How to complete this task =>
Start your answer with the line containing "Detailed results from" and end it with the last line of the records below, retyping every line between exactly and adding nothing.
--- Data to examine Enclosed Below ---
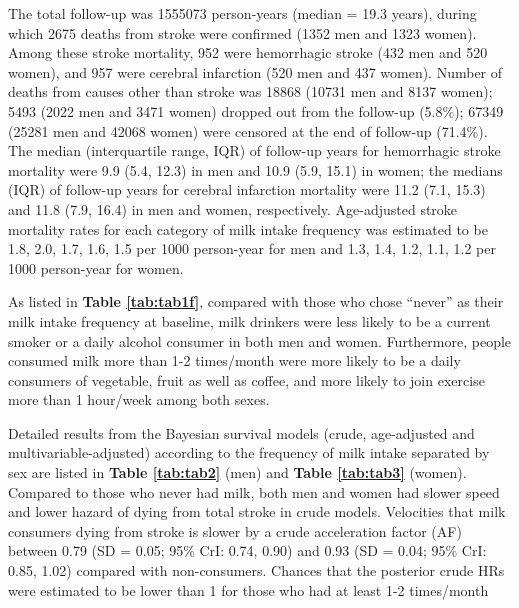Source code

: \documentclass[nutrients,article,submitted,moreauthors,pdftex]{Definitions/mdpi}
\begin{document}
The total follow-up was 1555073 person-years (median = 19.3 years),
during which 2675 deaths from stroke were confirmed (1352 men and 1323
women). Among these stroke mortality, 952 were hemorrhagic stroke (432
men and 520 women), and 957 were cerebral infarction (520 men and 437
women). Number of deaths from causes other than stroke was 18868 (10731
men and 8137 women); 5493 (2022 men and 3471 women) dropped out from the
follow-up (5.8\%); 67349 (25281 men and 42068 women) were censored at
the end of follow-up (71.4\%). The median (interquartile range, IQR) of
follow-up years for hemorrhagic stroke mortality were 9.9 (5.4, 12.3) in
men and 10.9 (5.9, 15.1) in women; the medians (IQR) of follow-up years
for cerebral infarction mortality were 11.2 (7.1, 15.3) and 11.8 (7.9,
16.4) in men and women, respectively. Age-adjusted stroke mortality
rates for each category of milk intake frequency was estimated to be
1.8, 2.0, 1.7, 1.6, 1.5 per 1000 person-year for men and 1.3, 1.4, 1.2,
1.1, 1.2 per 1000 person-year for women.

As listed in \textbf{Table \ref{tab:tab1f}}, compared with those who
chose ``never'' as their milk intake frequency at baseline, milk
drinkers were less likely to be a current smoker or a daily alcohol
consumer in both men and women. Furthermore, people consumed milk more
than 1-2 times/month were more likely to be a daily consumers of
vegetable, fruit as well as coffee, and more likely to join exercise
more than 1 hour/week among both sexes.

Detailed results from the Bayesian survival models (crude, age-adjusted
and multivariable-adjusted) according to the frequency of milk intake
separated by sex are listed in \textbf{Table \ref{tab:tab2}} (men) and
\textbf{Table \ref{tab:tab3}} (women). Compared to those who never had
milk, both men and women had slower speed and lower hazard of dying from
total stroke in crude models. Velocities that milk consumers dying from
stroke is slower by a crude acceleration factor (AF) between 0.79 (SD =
0.05; 95\% CrI: 0.74, 0.90) and 0.93 (SD = 0.04; 95\% CrI: 0.85, 1.02)
compared with non-consumers. Chances that the posterior crude HRs were
estimated to be lower than 1 for those who had at least 1-2 times/month
\end{document}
--- End of Enclosed Data to examine ---
Exercise response =>
Detailed results from the Bayesian survival models (crude, age-adjusted
and multivariable-adjusted) according to the frequency of milk intake
separated by sex are listed in \textbf{Table \ref{tab:tab2}} (men) and
\textbf{Table \ref{tab:tab3}} (women). Compared to those who never had
milk, both men and women had slower speed and lower hazard of dying from
total stroke in crude models. Velocities that milk consumers dying from
stroke is slower by a crude acceleration factor (AF) between 0.79 (SD =
0.05; 95\% CrI: 0.74, 0.90) and 0.93 (SD = 0.04; 95\% CrI: 0.85, 1.02)
compared with non-consumers. Chances that the posterior crude HRs were
estimated to be lower than 1 for those who had at least 1-2 times/month
\end{document}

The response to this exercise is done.